Trim (noised) whitespaces in images using Python

Question

Say that I have an image as shown below:

As you can see, the image contains blank/white space (noised with small green dots) in addition to a big green square (the square is randomly put in the left-bottom corner). What I want to do is to crop the image/trim the white space to only get the big green square in the end.
Thanks to Stackoverflow community, I found a way to trim the white space (if it does not contain noise) in this answer; here is the code that I used:

from PIL import Image, ImageChops

def trim(im):
    bg = Image.new(im.mode, im.size, im.getpixel((0,0)))
    diff = ImageChops.difference(im, bg)
    diff = ImageChops.add(diff, diff, 2.0, -100)
    diff.show()
    bbox = diff.getbbox()
    if bbox:
        return im.crop(bbox)

im = Image.open("noised.jpg")
im = trim(im)
im.save('output.png')

Since the blank/white space contains noise, the cropped image that I got looks like this :

So the script cropped the image when it met the first non white (noised) pixel.
My question is: Is there a way to denoise the white space without affecting the image (green square) or to directly trim the white space even if it is noised?
Thank you for your help!

Answer 1

My suggestion is using OpenCV and Numpy libraries purely.

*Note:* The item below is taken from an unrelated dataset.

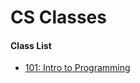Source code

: # CS Classes

#### Class List

- [101: Intro to Programming](https://github.com/matthewwolfe/cs-classes/blob/master/101-intro-to-programming/readme.md)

Assuming your original image has the filename of "input_green.jpg". The method is based on contour detection algorithm.

First of all, import and load the input image, and make the relevant gray image object.

import cv2
import numpy as np
img = cv2.imread("input_green.jpg", 1)
image_gray = cv2.cvtColor(img, cv2.COLOR_RGB2GRAY)

Secondly, apply image blur and binarization methods, and then detect any contours.

image_gray = 255 - cv2.GaussianBlur(image_gray, (3,3), 0)
# clean the image based on gray value
image_gray = np.where(image_gray <= 50, 0, image_gray)
image_gray = np.where(image_gray > 50, 255, image_gray)
_,image_gray = cv2.threshold(image_gray,0,255,cv2.THRESH_BINARY+cv2.THRESH_OTSU)
# draw a bounding box around the whole image
h, w = image_gray.shape[:2]
cv2.rectangle(image_gray, (0,0), (w, h), 0, 5)

Thirdly, detect and sort the contours by area

_,contours,_ = cv2.findContours(image_gray,cv2.RETR_LIST,cv2.CHAIN_APPROX_SIMPLE)
contours_sorted = sorted(contours, key=cv2.contourArea, reverse=True)

Finally, grab the biggest contour as the green rectangle on the image, and crop it from the original image.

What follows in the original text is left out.